EXERCISE DETAILS: All lines below containing "인스턴스를" are to be listed.

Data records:
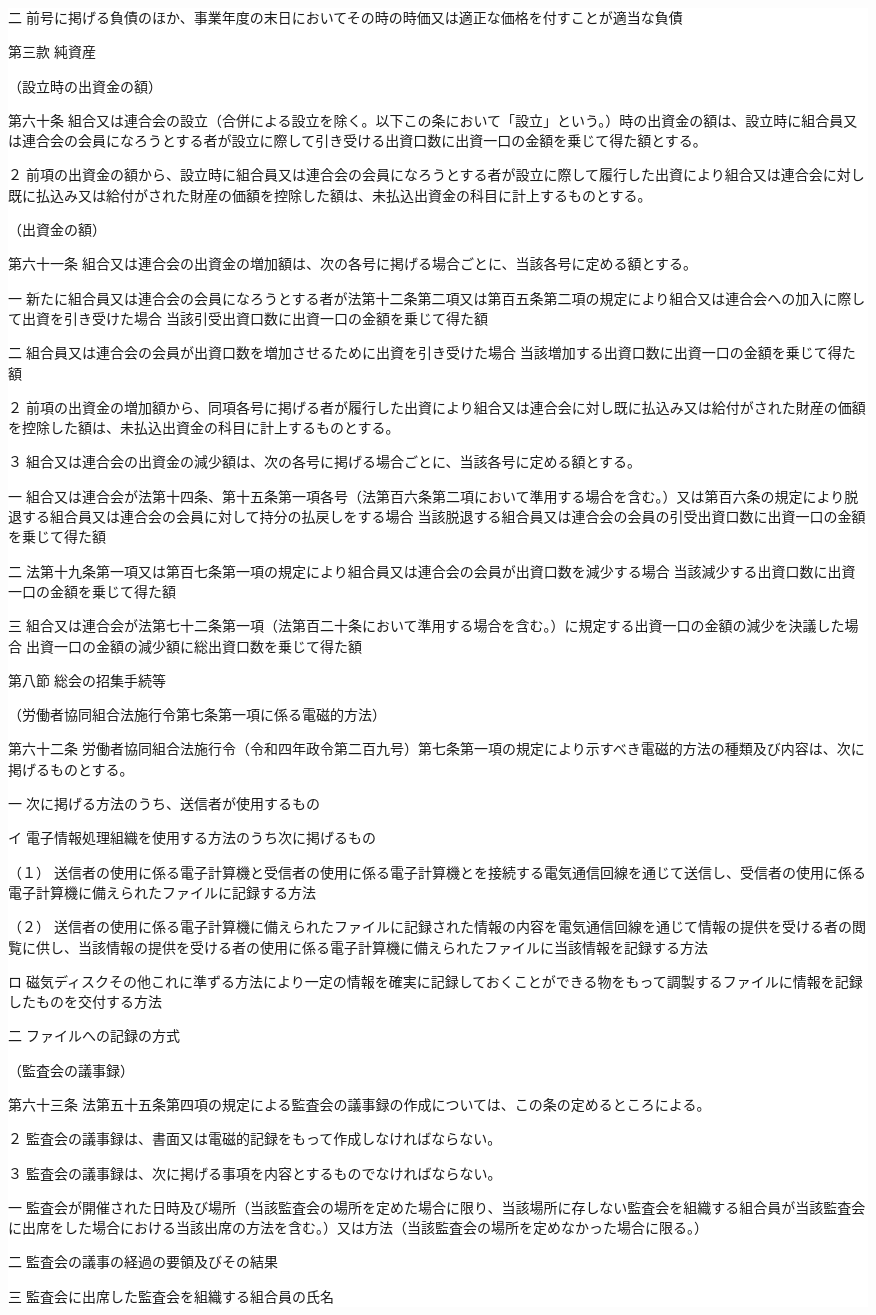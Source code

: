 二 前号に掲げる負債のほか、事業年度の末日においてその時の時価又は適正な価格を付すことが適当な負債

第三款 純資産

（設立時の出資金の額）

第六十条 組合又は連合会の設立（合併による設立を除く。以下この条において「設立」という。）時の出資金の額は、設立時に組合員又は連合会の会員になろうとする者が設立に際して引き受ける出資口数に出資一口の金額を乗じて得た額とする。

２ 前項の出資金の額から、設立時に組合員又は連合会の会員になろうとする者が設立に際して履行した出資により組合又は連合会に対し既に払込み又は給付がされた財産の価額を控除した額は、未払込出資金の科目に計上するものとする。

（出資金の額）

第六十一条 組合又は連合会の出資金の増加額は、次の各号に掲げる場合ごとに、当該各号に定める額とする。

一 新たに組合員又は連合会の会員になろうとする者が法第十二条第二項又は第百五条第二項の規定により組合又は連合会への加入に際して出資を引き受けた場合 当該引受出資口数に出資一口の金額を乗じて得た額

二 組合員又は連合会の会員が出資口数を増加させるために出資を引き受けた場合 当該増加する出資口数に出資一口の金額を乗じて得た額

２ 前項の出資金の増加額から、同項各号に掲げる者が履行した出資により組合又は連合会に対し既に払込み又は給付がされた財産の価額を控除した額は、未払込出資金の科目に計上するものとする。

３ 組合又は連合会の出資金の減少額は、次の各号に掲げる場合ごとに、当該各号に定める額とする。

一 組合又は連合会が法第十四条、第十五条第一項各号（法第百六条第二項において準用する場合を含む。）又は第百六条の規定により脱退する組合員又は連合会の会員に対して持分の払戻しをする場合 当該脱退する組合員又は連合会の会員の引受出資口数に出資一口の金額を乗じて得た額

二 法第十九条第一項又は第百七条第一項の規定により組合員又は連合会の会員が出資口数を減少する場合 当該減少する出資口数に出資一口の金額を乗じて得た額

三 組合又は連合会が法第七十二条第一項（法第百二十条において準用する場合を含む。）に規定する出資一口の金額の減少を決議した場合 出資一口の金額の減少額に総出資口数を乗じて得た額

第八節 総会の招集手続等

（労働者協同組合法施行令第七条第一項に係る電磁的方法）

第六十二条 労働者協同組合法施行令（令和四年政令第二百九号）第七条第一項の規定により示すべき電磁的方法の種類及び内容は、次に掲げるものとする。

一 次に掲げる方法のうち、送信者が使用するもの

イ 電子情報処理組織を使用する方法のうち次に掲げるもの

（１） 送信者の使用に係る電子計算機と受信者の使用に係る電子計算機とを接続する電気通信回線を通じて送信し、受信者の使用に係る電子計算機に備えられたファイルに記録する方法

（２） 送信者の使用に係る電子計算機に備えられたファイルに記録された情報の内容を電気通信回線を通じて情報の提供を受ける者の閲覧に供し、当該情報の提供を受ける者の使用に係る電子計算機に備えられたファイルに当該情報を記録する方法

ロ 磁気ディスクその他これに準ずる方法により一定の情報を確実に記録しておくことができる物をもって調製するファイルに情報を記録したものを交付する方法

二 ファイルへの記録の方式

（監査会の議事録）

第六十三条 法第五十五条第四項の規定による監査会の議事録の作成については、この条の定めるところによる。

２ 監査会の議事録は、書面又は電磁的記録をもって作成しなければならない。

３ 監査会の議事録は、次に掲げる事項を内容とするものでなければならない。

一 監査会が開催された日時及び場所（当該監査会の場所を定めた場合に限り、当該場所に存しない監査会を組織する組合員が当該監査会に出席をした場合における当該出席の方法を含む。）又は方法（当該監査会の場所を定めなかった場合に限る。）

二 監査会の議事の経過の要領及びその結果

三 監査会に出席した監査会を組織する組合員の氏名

==

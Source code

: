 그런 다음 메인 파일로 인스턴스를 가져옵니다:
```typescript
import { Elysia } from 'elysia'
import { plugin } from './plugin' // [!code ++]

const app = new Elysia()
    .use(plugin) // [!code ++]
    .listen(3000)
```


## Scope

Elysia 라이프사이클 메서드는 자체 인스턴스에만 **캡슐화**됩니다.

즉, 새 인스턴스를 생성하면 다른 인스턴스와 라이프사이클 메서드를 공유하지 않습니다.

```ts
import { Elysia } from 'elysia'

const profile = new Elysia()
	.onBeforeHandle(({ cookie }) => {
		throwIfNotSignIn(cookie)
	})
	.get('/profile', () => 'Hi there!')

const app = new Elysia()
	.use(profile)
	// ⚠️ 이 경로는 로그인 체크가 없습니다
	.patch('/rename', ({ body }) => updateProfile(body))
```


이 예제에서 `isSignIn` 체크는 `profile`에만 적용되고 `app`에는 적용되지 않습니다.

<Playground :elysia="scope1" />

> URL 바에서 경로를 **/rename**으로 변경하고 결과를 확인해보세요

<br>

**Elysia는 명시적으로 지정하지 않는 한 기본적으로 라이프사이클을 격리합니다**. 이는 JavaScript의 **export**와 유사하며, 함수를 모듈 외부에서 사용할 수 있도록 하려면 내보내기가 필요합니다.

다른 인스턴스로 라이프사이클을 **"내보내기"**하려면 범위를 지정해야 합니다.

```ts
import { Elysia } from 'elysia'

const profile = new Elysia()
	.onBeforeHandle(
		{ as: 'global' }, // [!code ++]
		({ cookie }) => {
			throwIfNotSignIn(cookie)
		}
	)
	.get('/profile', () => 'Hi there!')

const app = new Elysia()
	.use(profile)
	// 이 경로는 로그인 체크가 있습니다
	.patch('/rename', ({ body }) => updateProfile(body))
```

ANSWER TO THIS EXERCISE:
: 그런 다음 메인 파일로 인스턴스를 가져옵니다:
즉, 새 인스턴스를 생성하면 다른 인스턴스와 라이프사이클 메서드를 공유하지 않습니다.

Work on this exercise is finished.